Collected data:
——

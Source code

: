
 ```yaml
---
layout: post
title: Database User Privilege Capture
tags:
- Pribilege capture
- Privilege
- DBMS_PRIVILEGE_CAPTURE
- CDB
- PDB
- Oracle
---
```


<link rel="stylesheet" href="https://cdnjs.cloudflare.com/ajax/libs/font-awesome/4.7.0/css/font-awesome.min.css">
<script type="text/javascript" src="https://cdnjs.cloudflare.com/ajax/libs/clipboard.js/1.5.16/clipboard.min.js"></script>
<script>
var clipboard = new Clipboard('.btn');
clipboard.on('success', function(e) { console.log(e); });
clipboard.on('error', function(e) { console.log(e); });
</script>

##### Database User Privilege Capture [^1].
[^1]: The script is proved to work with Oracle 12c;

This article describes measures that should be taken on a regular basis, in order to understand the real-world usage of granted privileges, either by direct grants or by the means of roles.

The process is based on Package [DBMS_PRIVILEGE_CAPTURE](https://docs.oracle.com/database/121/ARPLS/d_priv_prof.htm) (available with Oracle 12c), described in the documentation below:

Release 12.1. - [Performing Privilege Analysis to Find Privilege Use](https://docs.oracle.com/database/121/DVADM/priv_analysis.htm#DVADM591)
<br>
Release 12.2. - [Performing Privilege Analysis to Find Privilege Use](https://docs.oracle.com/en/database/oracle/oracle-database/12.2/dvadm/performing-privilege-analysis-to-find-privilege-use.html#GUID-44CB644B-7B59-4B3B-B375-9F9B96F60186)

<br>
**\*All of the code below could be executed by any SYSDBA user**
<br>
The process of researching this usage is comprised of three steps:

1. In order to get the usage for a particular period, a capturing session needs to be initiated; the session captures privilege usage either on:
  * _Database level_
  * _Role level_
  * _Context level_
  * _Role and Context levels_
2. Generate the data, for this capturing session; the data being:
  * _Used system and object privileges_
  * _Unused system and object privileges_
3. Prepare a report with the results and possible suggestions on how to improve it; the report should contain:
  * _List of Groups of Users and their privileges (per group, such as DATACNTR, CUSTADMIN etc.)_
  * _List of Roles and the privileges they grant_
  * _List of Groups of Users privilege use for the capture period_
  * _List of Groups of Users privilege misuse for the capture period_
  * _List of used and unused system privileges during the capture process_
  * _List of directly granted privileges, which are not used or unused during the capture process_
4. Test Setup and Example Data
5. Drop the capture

——

## Instructions for the task
Every entry is to be restated word for word, with nothing dropped.

## Written response
Source code

:
 ```yaml
---
layout: post
title: Database User Privilege Capture
tags:
- Pribilege capture
- Privilege
- DBMS_PRIVILEGE_CAPTURE
- CDB
- PDB
- Oracle
---
```


<link rel="stylesheet" href="https://cdnjs.cloudflare.com/ajax/libs/font-awesome/4.7.0/css/font-awesome.min.css">
<script type="text/javascript" src="https://cdnjs.cloudflare.com/ajax/libs/clipboard.js/1.5.16/clipboard.min.js"></script>
<script>
var clipboard = new Clipboard('.btn');
clipboard.on('success', function(e) { console.log(e); });
clipboard.on('error', function(e) { console.log(e); });
</script>

##### Database User Privilege Capture [^1].
[^1]: The script is proved to work with Oracle 12c;

This article describes measures that should be taken on a regular basis, in order to understand the real-world usage of granted privileges, either by direct grants or by the means of roles.

The process is based on Package [DBMS_PRIVILEGE_CAPTURE](https://docs.oracle.com/database/121/ARPLS/d_priv_prof.htm) (available with Oracle 12c), described in the documentation below:

Release 12.1. - [Performing Privilege Analysis to Find Privilege Use](https://docs.oracle.com/database/121/DVADM/priv_analysis.htm#DVADM591)
<br>
Release 12.2. - [Performing Privilege Analysis to Find Privilege Use](https://docs.oracle.com/en/database/oracle/oracle-database/12.2/dvadm/performing-privilege-analysis-to-find-privilege-use.html#GUID-44CB644B-7B59-4B3B-B375-9F9B96F60186)

<br>
**\*All of the code below could be executed by any SYSDBA user**
<br>
The process of researching this usage is comprised of three steps:

1. In order to get the usage for a particular period, a capturing session needs to be initiated; the session captures privilege usage either on:
  * _Database level_
  * _Role level_
  * _Context level_
  * _Role and Context levels_
2. Generate the data, for this capturing session; the data being:
  * _Used system and object privileges_
  * _Unused system and object privileges_
3. Prepare a report with the results and possible suggestions on how to improve it; the report should contain:
  * _List of Groups of Users and their privileges (per group, such as DATACNTR, CUSTADMIN etc.)_
  * _List of Roles and the privileges they grant_
  * _List of Groups of Users privilege use for the capture period_
  * _List of Groups of Users privilege misuse for the capture period_
  * _List of used and unused system privileges during the capture process_
  * _List of directly granted privileges, which are not used or unused during the capture process_
4. Test Setup and Example Data
5. Drop the capture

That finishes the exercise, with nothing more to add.